Un día vino a visitarme. Dijo que le habían dado ganas de salir un rato de La Plata y que quería tomar el té en la Capital. Una razón completamente inverosímil. Odiaba Buenos Aires y le costaba muchísimo confiar en la gente de acá. Aurora Venturini llegó puntual acompañada por su secretaria y antes de decir “hola”, abrió su cartera, sacó un sobre y me dijo: Esto es para vos. Leélo ahora y hacélo valer cuando me muera. Quise decir algo definitivo. Por ejemplo: ¡No! Pero, qué se le dice a un testamento cuando la muerta que lo escribe está viva y te está mirando con dos ojos de águila… ¿No faltaba más? ¿No se hubiera molestado?
No lo recuerdo bien, pero estoy segura de haber fantaseado alguna vez con la escena en la que un escribano, entre mucha boiserie y ceremonial, me comunica que un pariente lejano me acaba de dejar una herencia millonaria.
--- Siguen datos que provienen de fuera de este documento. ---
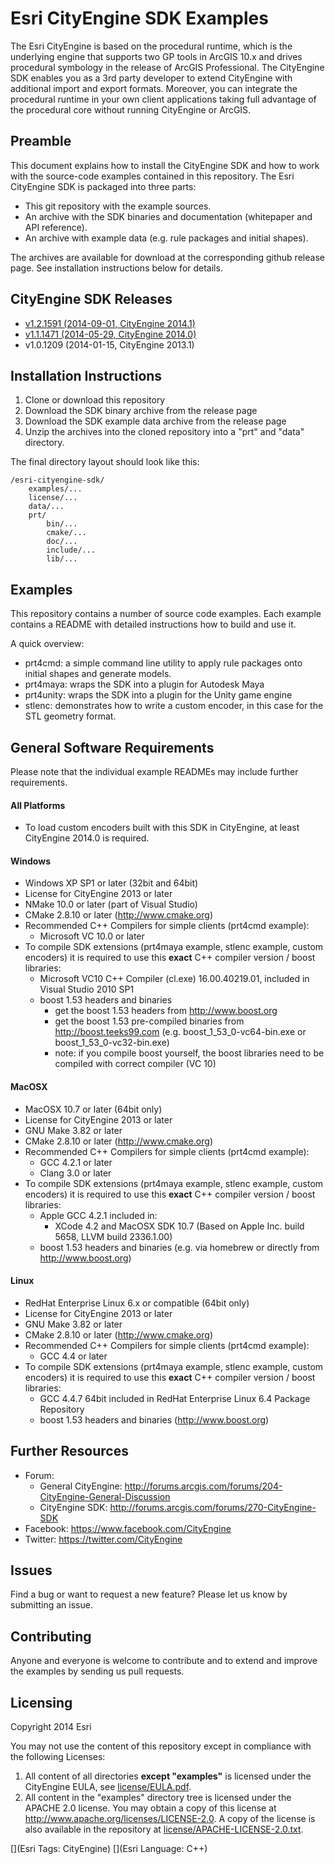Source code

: # Esri CityEngine SDK Examples

The Esri CityEngine is based on the procedural runtime, which is the underlying engine that supports two GP tools in ArcGIS 10.x and drives procedural symbology in the release of ArcGIS Professional. The CityEngine SDK enables you as a 3rd party developer to extend CityEngine with additional import and export formats. Moreover, you can integrate the procedural runtime in your own client applications taking full advantage of the procedural core without running CityEngine or ArcGIS.

## Preamble

This document explains how to install the CityEngine SDK and how to work with the source-code examples contained in this repository. The Esri CityEngine SDK is packaged into three parts:
- This git repository with the example sources.
- An archive with the SDK binaries and documentation (whitepaper and API reference).
- An archive with example data (e.g. rule packages and initial shapes).

The archives are available for download at the corresponding github release page. See installation instructions below for details.

## CityEngine SDK Releases
- [v1.2.1591 (2014-09-01, CityEngine 2014.1)](https://github.com/Esri/esri-cityengine-sdk/releases/tag/1.2.1591)
- [v1.1.1471 (2014-05-29, CityEngine 2014.0)](https://github.com/Esri/esri-cityengine-sdk/releases/tag/1.1.1471)
- v1.0.1209 (2014-01-15, CityEngine 2013.1)

## Installation Instructions
1. Clone or download this repository
2. Download the SDK binary archive from the release page
3. Download the SDK example data archive from the release page
4. Unzip the archives into the cloned repository into a "prt" and "data" directory.

The final directory layout should look like this:
```
/esri-cityengine-sdk/
    examples/...
    license/...
    data/...
    prt/
        bin/...
        cmake/...
        doc/...
        include/...
        lib/...
```

## Examples
This repository contains a number of source code examples. Each example contains a README with detailed instructions how to build and use it.

A quick overview:
- prt4cmd: a simple command line utility to apply rule packages onto initial shapes and generate models.
- prt4maya: wraps the SDK into a plugin for Autodesk Maya
- prt4unity: wraps the SDK into a plugin for the Unity game engine
- stlenc: demonstrates how to write a custom encoder, in this case for the STL geometry format.

## General Software Requirements
Please note that the individual example READMEs may include further requirements.

#### All Platforms
* To load custom encoders built with this SDK in CityEngine, at least CityEngine 2014.0 is required.

#### Windows
* Windows XP SP1 or later (32bit and 64bit)
* License for CityEngine 2013 or later
* NMake 10.0 or later (part of Visual Studio)
* CMake 2.8.10 or later (http://www.cmake.org)
* Recommended C++ Compilers for simple clients (prt4cmd example):
    * Microsoft VC 10.0 or later
* To compile SDK extensions (prt4maya example, stlenc example, custom encoders) it is required to use this **exact** C++ compiler version / boost libraries:
    * Microsoft VC10 C++ Compiler (cl.exe) 16.00.40219.01, included in Visual Studio 2010 SP1 
    * boost 1.53 headers and binaries 
        * get the boost 1.53 headers from http://www.boost.org
        * get the boost 1.53 pre-compiled binaries from http://boost.teeks99.com (e.g. boost_1_53_0-vc64-bin.exe or boost_1_53_0-vc32-bin.exe)
        * note: if you compile boost yourself, the boost libraries need to be compiled with correct compiler (VC 10)

#### MacOSX
* MacOSX 10.7 or later (64bit only)
* License for CityEngine 2013 or later
* GNU Make 3.82 or later
* CMake 2.8.10 or later (http://www.cmake.org)
* Recommended C++ Compilers for simple clients (prt4cmd example):
    * GCC 4.2.1 or later
    * Clang 3.0 or later
* To compile SDK extensions (prt4maya example, stlenc example, custom encoders) it is required to use this **exact** C++ compiler version / boost libraries:
    * Apple GCC 4.2.1 included in:
        * XCode 4.2 and MacOSX SDK 10.7 (Based on Apple Inc. build 5658, LLVM build 2336.1.00)
    * boost 1.53 headers and binaries (e.g. via homebrew or directly from http://www.boost.org)

#### Linux
* RedHat Enterprise Linux 6.x or compatible (64bit only)
* License for CityEngine 2013 or later
* GNU Make 3.82 or later
* CMake 2.8.10 or later (http://www.cmake.org)
* Recommended C++ Compilers for simple clients (prt4cmd example):
    * GCC 4.4 or later
* To compile SDK extensions (prt4maya example, stlenc example, custom encoders) it is required to use this **exact** C++ compiler version / boost libraries:
    * GCC 4.4.7 64bit included in RedHat Enterprise Linux 6.4 Package Repository
    * boost 1.53 headers and binaries (http://www.boost.org)

## Further Resources
* Forum: 
    * General CityEngine: http://forums.arcgis.com/forums/204-CityEngine-General-Discussion
    * CityEngine SDK: http://forums.arcgis.com/forums/270-CityEngine-SDK
* Facebook: https://www.facebook.com/CityEngine
* Twitter: https://twitter.com/CityEngine

## Issues

Find a bug or want to request a new feature? Please let us know by submitting an issue.

## Contributing

Anyone and everyone is welcome to contribute and to extend and improve the examples by sending us pull requests.

## Licensing

Copyright 2014 Esri

You may not use the content of this repository except in compliance with the following Licenses:
  1. All content of all directories **except "examples"** is licensed under the CityEngine EULA, see [license/EULA.pdf](license/EULA.pdf).
  2. All content in the "examples" directory tree is licensed under the APACHE 2.0 license. You may obtain a copy of this license at http://www.apache.org/licenses/LICENSE-2.0. A copy of the license is also available in the repository at [license/APACHE-LICENSE-2.0.txt](license/APACHE-LICENSE-2.0.txt).

[](Esri Tags: CityEngine)
[](Esri Language: C++)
Y no me parece una fantasía tan extravagante: la literatura de la infancia está llena de ancianos moribundos que en el último suspiro reparten su hacienda de modo desigual entre sus hijos. En las telenovelas, género muy ligado a la niñez, cuando hay un testamento seguro hay intrigas, injusticias y nuevos ricos. Género ambiguo, entre la burocracia y el espiritismo, el testamento permite algo insólito: intervenir legalmente en la vida de los otros desde el más allá. Cuando investigaba para la biografía de Alberto Migré, descubrí que cuando él mismo se sintió morir redactó un testamento en el cual le dejaba su casona de Caballito a una sobrina que no había visto nunca. Igual que en sus novelas. Dicen que le gustó que fuera maestra, que fuera soltera, pero yo pienso que lo que más le gustó fue la sorpresa que le iba a causar a esa mujer después de muerto. Y así fue. No es azar que las disputas por la propiedad de los Etchevehere, los Macri o los Mitre que tanto entretienen a la audiencia por estos días, reproduzcan el molde del melodrama donde las jerarquías, los desamores familiares y la vileza criolla marcan la división territorial y sus efectos.
Pero la historia sobre cómo me convertí en heredera de la obra de Aurora Venturini tiene poco que ver con esas fantasías. La figura de la albacea literaria tiene otra épica, o directamente, no tienen ninguna más que la de volverse traidor, avaro, o, en el mejor de los casos, un especialista que se expresa en notas al pie.
La historia podría simplificarse así: esa tarde Aurora me entregó un testamento firmado ante escribana pública donde no me legaba ninguna casona sino los derechos de las obras que había escrito y las que pensaba escribir. Le quise decir: “Preferiría no aceptar”. Pero no me dio oportunidad. “Siempre pensé que las bombas de tiempo debieran llamarse testamentos”, es una frase de Adolfo Bioy Casares que tal vez la hubiera impresionado, pero no se me ocurrió.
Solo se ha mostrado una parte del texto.